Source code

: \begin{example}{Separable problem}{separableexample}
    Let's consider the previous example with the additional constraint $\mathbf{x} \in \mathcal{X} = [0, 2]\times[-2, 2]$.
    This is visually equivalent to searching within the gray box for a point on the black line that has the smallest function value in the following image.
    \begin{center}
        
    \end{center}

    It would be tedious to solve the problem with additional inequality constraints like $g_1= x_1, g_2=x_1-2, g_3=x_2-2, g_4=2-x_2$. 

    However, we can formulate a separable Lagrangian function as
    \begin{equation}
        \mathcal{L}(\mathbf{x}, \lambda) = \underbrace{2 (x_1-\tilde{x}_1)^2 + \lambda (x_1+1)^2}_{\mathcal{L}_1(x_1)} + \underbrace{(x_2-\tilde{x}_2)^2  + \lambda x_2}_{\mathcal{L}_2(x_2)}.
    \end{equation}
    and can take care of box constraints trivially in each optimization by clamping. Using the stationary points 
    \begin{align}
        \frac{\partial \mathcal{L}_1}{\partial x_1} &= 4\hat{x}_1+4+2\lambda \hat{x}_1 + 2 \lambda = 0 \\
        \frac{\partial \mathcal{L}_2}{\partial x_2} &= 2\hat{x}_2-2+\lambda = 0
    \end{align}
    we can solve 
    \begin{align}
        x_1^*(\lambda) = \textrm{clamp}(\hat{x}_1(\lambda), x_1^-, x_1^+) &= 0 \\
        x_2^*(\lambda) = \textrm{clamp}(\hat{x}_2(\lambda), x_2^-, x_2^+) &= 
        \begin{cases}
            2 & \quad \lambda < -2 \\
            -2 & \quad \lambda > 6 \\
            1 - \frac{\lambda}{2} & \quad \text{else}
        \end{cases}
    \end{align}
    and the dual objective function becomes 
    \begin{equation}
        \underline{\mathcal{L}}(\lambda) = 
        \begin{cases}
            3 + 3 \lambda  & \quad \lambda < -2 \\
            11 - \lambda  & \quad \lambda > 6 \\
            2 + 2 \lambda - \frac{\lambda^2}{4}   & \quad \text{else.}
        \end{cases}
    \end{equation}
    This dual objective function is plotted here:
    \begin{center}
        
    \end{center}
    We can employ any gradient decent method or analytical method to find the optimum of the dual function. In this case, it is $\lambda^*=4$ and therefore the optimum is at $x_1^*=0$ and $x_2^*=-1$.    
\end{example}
===
Print, exactly as written, each record in the listing above.

Response –
Source code

: \begin{example}{Separable problem}{separableexample}
    Let's consider the previous example with the additional constraint $\mathbf{x} \in \mathcal{X} = [0, 2]\times[-2, 2]$.
    This is visually equivalent to searching within the gray box for a point on the black line that has the smallest function value in the following image.
    \begin{center}
        
    \end{center}

    It would be tedious to solve the problem with additional inequality constraints like $g_1= x_1, g_2=x_1-2, g_3=x_2-2, g_4=2-x_2$. 

    However, we can formulate a separable Lagrangian function as
    \begin{equation}
        \mathcal{L}(\mathbf{x}, \lambda) = \underbrace{2 (x_1-\tilde{x}_1)^2 + \lambda (x_1+1)^2}_{\mathcal{L}_1(x_1)} + \underbrace{(x_2-\tilde{x}_2)^2  + \lambda x_2}_{\mathcal{L}_2(x_2)}.
    \end{equation}
    and can take care of box constraints trivially in each optimization by clamping. Using the stationary points 
    \begin{align}
        \frac{\partial \mathcal{L}_1}{\partial x_1} &= 4\hat{x}_1+4+2\lambda \hat{x}_1 + 2 \lambda = 0 \\
        \frac{\partial \mathcal{L}_2}{\partial x_2} &= 2\hat{x}_2-2+\lambda = 0
    \end{align}
    we can solve 
    \begin{align}
        x_1^*(\lambda) = \textrm{clamp}(\hat{x}_1(\lambda), x_1^-, x_1^+) &= 0 \\
        x_2^*(\lambda) = \textrm{clamp}(\hat{x}_2(\lambda), x_2^-, x_2^+) &= 
        \begin{cases}
            2 & \quad \lambda < -2 \\
            -2 & \quad \lambda > 6 \\
            1 - \frac{\lambda}{2} & \quad \text{else}
        \end{cases}
    \end{align}
    and the dual objective function becomes 
    \begin{equation}
        \underline{\mathcal{L}}(\lambda) = 
        \begin{cases}
            3 + 3 \lambda  & \quad \lambda < -2 \\
            11 - \lambda  & \quad \lambda > 6 \\
            2 + 2 \lambda - \frac{\lambda^2}{4}   & \quad \text{else.}
        \end{cases}
    \end{equation}
    This dual objective function is plotted here:
    \begin{center}
        
    \end{center}
    We can employ any gradient decent method or analytical method to find the optimum of the dual function. In this case, it is $\lambda^*=4$ and therefore the optimum is at $x_1^*=0$ and $x_2^*=-1$.    
\end{example}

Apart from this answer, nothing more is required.